_WHAT TO PRODUCE_
Read through the lines below and copy the ones holding the string "color".

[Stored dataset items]
= = =
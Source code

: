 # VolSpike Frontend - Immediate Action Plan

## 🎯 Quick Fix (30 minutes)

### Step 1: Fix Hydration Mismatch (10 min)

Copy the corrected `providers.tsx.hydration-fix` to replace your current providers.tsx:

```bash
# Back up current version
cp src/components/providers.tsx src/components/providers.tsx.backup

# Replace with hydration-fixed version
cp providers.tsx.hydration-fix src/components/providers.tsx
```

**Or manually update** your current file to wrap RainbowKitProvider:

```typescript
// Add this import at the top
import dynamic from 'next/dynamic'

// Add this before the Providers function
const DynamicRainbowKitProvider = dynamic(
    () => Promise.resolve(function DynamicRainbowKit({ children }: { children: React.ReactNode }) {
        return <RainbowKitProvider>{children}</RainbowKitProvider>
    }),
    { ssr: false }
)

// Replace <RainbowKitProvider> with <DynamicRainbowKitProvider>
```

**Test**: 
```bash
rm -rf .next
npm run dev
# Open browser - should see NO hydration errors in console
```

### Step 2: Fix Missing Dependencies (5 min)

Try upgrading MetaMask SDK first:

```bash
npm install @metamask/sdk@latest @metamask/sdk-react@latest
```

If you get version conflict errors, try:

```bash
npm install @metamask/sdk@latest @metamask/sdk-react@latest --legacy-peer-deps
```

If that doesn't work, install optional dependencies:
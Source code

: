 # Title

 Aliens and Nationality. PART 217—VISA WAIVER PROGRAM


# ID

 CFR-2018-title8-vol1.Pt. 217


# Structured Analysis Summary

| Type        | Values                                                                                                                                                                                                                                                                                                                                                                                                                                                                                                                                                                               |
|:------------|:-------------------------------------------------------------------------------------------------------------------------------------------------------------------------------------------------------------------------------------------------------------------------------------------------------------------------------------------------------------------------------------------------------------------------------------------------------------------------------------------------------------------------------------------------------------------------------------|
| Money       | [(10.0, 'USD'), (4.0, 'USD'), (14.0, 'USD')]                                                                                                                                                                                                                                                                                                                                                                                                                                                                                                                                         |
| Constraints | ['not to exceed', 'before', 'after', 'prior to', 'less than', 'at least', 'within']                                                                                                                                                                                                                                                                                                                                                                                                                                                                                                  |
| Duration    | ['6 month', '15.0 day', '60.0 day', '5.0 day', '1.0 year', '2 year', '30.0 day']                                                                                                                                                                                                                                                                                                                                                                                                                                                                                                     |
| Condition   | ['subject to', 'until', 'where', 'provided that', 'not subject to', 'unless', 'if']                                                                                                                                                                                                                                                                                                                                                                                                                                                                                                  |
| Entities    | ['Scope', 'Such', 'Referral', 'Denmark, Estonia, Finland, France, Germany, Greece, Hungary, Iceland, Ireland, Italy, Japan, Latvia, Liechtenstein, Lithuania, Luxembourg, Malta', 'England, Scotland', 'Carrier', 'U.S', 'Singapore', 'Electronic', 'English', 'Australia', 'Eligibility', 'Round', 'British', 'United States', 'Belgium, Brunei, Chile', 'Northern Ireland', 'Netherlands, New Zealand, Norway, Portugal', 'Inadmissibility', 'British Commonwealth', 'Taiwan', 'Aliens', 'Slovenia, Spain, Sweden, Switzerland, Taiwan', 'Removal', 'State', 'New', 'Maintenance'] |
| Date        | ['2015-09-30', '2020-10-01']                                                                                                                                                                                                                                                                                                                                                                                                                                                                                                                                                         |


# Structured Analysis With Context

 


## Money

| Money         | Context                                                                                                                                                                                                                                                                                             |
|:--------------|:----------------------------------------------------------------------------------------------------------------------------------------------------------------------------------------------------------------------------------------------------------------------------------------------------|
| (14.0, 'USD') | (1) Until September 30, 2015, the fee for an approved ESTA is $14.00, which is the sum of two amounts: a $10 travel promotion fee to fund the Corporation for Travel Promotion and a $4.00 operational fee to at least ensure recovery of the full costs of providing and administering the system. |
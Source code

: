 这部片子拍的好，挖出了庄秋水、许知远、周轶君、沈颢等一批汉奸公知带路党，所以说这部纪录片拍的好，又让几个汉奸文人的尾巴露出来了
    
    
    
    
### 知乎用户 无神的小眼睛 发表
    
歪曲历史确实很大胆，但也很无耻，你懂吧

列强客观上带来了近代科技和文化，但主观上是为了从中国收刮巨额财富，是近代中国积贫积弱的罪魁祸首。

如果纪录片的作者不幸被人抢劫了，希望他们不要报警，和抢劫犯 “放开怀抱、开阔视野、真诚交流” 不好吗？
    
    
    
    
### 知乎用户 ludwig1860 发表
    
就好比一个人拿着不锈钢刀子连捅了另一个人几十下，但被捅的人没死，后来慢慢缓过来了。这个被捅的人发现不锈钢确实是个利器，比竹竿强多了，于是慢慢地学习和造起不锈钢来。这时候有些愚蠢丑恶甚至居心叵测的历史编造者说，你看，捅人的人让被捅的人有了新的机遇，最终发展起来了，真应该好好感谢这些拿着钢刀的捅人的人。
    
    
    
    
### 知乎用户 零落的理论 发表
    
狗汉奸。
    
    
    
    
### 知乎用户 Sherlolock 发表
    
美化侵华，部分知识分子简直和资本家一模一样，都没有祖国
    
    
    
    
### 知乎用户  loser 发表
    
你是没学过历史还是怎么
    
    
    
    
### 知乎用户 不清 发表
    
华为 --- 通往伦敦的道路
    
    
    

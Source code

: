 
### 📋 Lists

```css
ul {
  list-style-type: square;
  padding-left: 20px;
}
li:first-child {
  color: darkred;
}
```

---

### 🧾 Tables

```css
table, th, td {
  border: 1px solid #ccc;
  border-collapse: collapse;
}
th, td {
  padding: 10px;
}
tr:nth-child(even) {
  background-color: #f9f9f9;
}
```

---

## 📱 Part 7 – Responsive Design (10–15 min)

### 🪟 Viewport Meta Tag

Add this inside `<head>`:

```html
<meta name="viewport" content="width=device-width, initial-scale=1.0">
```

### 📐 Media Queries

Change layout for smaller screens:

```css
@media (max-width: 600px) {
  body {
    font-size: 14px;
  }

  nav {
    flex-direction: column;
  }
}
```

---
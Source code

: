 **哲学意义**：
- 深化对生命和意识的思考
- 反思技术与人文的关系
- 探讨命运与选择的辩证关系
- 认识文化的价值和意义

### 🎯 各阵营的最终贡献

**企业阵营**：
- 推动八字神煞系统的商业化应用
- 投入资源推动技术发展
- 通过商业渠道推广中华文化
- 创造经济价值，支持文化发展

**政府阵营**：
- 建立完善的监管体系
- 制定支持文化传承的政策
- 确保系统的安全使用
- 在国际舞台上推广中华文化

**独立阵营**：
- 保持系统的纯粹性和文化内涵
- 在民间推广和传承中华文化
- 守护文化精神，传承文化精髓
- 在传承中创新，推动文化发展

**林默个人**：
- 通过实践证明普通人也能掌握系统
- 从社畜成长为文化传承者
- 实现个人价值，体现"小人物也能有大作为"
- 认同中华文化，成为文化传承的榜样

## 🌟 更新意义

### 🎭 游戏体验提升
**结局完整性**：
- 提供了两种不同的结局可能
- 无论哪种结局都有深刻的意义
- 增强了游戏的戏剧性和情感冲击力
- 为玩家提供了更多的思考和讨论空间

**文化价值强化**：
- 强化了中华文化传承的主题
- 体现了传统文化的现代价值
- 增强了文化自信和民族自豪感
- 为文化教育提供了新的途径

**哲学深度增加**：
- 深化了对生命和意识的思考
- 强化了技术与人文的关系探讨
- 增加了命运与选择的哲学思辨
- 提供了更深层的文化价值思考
= = =
_EXERCISE ANSWER_
  color: darkred;
  background-color: #f9f9f9;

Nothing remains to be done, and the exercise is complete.